DATASET RECORDS Block Start

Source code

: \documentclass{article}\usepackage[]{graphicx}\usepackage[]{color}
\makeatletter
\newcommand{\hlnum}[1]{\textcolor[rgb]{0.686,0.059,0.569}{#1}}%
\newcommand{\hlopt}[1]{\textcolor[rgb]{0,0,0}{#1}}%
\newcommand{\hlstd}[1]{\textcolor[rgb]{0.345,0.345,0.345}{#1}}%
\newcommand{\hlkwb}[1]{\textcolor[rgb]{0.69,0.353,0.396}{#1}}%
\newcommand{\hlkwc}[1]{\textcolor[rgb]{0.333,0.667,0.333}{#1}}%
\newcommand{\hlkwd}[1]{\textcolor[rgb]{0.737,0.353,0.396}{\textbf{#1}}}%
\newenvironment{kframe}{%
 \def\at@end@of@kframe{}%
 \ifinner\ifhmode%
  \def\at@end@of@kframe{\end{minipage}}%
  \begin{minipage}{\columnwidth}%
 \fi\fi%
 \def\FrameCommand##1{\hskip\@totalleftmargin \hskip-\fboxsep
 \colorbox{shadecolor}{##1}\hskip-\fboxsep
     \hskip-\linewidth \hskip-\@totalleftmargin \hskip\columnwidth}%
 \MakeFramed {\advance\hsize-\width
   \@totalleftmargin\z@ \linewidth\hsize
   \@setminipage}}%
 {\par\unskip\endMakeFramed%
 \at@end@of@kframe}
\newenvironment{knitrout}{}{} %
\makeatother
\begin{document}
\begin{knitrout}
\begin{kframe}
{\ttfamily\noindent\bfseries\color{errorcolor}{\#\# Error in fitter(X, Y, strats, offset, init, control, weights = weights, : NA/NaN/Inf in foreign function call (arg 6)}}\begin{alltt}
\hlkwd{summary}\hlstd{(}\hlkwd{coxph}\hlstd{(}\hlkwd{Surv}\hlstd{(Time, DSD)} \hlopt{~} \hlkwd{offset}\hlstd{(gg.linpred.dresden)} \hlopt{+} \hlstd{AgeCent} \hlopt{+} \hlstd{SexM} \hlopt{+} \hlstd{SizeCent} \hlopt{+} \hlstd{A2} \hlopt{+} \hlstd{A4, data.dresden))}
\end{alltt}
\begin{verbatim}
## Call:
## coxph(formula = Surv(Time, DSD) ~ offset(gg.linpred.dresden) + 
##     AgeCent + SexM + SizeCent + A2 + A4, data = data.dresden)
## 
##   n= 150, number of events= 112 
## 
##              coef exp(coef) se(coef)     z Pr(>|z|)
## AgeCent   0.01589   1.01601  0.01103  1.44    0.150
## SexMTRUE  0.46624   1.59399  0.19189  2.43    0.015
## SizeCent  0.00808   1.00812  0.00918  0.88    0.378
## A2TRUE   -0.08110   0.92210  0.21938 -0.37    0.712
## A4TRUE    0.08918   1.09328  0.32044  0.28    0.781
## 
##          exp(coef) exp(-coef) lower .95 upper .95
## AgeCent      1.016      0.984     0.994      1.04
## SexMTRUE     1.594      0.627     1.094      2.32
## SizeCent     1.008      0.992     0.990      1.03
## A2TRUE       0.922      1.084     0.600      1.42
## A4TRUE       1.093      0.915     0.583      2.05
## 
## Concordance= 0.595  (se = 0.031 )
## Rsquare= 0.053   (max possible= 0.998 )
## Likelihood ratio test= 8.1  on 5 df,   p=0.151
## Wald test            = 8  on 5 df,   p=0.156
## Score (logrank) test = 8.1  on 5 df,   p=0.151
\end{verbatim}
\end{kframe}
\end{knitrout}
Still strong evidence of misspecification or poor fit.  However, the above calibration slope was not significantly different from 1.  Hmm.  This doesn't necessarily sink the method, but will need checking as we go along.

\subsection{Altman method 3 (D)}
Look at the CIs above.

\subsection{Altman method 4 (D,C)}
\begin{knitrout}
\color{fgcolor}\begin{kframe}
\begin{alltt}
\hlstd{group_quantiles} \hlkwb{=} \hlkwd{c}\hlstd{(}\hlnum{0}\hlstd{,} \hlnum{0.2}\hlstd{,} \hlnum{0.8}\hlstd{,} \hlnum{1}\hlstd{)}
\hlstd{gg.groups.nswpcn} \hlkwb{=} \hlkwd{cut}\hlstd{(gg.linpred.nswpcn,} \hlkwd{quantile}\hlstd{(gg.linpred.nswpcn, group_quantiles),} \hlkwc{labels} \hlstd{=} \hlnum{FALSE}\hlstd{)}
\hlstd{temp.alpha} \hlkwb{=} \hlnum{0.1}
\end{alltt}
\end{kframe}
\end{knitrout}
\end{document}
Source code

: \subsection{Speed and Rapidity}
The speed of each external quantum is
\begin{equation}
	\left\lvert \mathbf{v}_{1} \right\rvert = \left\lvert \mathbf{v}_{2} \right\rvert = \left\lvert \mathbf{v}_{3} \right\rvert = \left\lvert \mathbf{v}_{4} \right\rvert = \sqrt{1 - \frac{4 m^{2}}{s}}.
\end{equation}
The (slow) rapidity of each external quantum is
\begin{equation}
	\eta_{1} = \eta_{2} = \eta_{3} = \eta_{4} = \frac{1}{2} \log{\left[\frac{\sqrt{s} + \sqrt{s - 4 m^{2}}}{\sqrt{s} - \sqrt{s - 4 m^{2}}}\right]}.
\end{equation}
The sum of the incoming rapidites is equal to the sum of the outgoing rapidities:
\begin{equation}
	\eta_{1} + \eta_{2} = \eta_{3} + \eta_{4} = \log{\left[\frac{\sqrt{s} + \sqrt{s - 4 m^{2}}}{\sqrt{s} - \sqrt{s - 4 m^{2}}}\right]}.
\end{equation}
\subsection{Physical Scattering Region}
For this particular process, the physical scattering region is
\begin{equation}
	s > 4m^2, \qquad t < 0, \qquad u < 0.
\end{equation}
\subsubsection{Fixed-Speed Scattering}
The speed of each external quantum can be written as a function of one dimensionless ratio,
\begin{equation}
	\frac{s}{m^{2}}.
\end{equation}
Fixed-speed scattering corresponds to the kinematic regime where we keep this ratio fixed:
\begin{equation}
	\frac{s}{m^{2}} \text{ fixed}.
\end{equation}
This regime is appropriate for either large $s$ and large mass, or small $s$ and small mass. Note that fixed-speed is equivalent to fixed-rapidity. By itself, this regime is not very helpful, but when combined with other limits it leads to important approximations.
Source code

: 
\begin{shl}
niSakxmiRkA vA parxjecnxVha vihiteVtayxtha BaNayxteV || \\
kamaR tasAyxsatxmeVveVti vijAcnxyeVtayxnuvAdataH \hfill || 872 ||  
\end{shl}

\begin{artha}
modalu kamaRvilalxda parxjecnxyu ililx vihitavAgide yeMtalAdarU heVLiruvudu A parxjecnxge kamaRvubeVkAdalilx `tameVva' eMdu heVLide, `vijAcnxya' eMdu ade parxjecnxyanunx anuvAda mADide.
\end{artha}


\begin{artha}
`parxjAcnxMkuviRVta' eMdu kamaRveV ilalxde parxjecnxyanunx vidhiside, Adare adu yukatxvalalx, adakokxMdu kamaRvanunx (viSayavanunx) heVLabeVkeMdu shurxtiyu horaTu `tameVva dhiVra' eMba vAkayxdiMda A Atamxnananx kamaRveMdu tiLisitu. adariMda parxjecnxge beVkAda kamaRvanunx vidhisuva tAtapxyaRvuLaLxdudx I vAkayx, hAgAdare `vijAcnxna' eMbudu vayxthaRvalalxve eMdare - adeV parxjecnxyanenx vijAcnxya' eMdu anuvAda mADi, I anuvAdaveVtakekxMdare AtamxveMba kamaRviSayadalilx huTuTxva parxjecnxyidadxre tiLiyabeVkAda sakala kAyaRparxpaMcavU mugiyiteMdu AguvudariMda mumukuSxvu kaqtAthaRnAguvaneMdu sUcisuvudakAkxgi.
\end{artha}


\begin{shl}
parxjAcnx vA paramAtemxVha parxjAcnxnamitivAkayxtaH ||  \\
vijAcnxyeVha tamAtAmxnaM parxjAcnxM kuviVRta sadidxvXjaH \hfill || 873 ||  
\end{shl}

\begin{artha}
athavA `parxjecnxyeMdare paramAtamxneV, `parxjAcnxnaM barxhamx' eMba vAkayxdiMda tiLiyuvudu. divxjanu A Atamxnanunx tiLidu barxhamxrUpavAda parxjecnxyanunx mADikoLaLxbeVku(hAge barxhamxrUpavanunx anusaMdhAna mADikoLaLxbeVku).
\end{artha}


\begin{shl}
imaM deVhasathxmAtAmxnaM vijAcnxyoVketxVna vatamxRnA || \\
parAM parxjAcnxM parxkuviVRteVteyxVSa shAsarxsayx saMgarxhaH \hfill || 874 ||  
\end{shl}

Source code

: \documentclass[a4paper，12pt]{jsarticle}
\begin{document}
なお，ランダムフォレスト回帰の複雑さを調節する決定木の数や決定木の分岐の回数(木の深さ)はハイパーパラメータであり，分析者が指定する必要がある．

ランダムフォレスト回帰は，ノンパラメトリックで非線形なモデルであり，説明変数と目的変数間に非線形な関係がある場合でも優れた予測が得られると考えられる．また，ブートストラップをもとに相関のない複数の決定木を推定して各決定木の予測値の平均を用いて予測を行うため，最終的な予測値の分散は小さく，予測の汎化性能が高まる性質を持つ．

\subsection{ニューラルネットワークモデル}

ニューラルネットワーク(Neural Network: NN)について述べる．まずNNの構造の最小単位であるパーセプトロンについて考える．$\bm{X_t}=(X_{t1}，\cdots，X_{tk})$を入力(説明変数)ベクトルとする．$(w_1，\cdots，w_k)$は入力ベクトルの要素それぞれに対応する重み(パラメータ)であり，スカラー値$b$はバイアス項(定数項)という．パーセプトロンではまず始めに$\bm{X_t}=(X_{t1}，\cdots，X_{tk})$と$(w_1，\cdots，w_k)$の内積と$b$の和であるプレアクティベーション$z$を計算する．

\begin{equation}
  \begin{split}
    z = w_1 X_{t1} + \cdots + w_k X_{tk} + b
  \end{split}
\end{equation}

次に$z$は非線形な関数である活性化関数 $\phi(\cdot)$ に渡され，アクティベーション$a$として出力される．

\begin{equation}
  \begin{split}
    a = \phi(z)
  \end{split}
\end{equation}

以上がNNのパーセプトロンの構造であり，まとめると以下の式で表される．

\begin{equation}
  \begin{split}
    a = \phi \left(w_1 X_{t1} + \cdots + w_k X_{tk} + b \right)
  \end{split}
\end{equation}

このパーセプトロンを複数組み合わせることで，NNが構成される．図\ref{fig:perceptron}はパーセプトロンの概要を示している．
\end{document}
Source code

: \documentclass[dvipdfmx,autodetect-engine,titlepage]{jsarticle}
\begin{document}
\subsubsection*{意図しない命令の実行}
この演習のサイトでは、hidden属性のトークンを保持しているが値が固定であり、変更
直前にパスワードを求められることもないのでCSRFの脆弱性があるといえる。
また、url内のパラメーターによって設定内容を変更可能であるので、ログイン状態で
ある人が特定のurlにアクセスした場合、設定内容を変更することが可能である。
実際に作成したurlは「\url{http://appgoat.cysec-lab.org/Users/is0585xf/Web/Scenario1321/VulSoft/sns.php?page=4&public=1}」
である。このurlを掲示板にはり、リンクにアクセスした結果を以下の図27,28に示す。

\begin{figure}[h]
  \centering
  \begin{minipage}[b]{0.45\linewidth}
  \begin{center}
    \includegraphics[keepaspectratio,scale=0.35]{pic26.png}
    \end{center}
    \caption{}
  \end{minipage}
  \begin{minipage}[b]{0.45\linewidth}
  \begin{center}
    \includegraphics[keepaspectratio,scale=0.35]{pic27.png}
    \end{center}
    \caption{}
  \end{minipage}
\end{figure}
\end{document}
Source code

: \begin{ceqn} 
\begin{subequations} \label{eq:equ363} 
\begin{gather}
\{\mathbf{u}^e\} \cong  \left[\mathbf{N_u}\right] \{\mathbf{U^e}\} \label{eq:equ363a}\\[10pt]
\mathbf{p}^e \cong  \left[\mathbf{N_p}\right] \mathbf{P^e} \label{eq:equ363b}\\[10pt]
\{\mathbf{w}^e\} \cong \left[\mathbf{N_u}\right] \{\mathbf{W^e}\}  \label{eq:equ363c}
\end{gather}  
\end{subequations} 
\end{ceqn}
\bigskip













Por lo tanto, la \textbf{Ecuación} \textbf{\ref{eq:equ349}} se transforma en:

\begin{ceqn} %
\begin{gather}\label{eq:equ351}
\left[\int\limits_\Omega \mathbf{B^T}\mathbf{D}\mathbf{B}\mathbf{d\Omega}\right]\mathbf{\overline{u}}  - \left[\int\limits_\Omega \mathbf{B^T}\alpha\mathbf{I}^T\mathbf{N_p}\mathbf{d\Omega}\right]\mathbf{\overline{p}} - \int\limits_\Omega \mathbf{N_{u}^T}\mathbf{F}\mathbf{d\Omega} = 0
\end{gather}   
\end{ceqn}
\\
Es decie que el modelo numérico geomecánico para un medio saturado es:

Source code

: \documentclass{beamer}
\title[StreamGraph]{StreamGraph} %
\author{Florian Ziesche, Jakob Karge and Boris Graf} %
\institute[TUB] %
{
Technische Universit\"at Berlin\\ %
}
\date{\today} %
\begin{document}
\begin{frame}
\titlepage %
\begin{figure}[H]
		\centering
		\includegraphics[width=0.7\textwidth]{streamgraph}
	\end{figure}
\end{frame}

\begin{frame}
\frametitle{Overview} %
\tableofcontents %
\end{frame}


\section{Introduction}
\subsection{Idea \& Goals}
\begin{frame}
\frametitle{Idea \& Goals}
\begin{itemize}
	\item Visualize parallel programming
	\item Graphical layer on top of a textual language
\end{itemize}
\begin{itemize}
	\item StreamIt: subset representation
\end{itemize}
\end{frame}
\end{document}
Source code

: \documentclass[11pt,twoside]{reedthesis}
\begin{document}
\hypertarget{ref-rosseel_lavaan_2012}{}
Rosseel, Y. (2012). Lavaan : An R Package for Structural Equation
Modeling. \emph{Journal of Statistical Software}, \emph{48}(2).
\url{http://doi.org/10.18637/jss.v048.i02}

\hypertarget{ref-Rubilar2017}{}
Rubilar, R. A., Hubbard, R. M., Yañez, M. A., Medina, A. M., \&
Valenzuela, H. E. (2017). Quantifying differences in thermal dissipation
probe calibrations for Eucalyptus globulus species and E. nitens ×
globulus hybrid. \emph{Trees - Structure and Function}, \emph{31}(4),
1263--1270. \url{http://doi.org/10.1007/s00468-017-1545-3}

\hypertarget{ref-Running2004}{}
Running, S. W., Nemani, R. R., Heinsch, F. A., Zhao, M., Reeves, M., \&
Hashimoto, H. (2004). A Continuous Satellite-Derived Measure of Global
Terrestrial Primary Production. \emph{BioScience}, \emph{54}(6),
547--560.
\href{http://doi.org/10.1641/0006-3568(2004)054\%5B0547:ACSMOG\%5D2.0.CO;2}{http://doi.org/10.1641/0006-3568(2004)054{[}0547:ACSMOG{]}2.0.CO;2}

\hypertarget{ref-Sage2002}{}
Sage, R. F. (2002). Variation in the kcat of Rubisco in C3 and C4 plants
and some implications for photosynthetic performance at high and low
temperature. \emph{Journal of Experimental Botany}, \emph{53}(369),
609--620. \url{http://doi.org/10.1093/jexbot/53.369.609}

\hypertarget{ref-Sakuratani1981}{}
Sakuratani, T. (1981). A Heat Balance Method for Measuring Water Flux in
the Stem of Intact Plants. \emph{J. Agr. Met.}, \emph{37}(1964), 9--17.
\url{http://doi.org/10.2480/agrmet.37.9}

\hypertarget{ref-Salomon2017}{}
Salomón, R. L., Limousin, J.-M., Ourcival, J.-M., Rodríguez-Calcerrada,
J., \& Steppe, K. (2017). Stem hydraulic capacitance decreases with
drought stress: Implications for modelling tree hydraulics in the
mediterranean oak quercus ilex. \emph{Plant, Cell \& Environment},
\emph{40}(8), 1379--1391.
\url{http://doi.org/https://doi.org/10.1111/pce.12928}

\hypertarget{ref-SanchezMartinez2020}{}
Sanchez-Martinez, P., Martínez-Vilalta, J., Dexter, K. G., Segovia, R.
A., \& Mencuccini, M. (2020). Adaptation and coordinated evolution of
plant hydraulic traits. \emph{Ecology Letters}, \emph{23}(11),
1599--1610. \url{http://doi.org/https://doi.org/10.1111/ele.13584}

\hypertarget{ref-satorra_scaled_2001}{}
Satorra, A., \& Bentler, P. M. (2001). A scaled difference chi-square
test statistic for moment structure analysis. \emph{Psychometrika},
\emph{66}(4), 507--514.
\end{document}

DATASET RECORDS Block End

▸ **TASK INSTRUCTIONS**
Without changing anything, quote the lines from the top of the data to the line that contains "init, control, weights", including that line.

▸ **EXERCISE OUTPUT**
Source code

: \documentclass{article}\usepackage[]{graphicx}\usepackage[]{color}
\makeatletter
\newcommand{\hlnum}[1]{\textcolor[rgb]{0.686,0.059,0.569}{#1}}%
\newcommand{\hlopt}[1]{\textcolor[rgb]{0,0,0}{#1}}%
\newcommand{\hlstd}[1]{\textcolor[rgb]{0.345,0.345,0.345}{#1}}%
\newcommand{\hlkwb}[1]{\textcolor[rgb]{0.69,0.353,0.396}{#1}}%
\newcommand{\hlkwc}[1]{\textcolor[rgb]{0.333,0.667,0.333}{#1}}%
\newcommand{\hlkwd}[1]{\textcolor[rgb]{0.737,0.353,0.396}{\textbf{#1}}}%
\newenvironment{kframe}{%
 \def\at@end@of@kframe{}%
 \ifinner\ifhmode%
  \def\at@end@of@kframe{\end{minipage}}%
  \begin{minipage}{\columnwidth}%
 \fi\fi%
 \def\FrameCommand##1{\hskip\@totalleftmargin \hskip-\fboxsep
 \colorbox{shadecolor}{##1}\hskip-\fboxsep
     \hskip-\linewidth \hskip-\@totalleftmargin \hskip\columnwidth}%
 \MakeFramed {\advance\hsize-\width
   \@totalleftmargin\z@ \linewidth\hsize
   \@setminipage}}%
 {\par\unskip\endMakeFramed%
 \at@end@of@kframe}
\newenvironment{knitrout}{}{} %
\makeatother
\begin{document}
\begin{knitrout}
\begin{kframe}
{\ttfamily\noindent\bfseries\color{errorcolor}{\#\# Error in fitter(X, Y, strats, offset, init, control, weights = weights, : NA/NaN/Inf in foreign function call (arg 6)}}\begin{alltt}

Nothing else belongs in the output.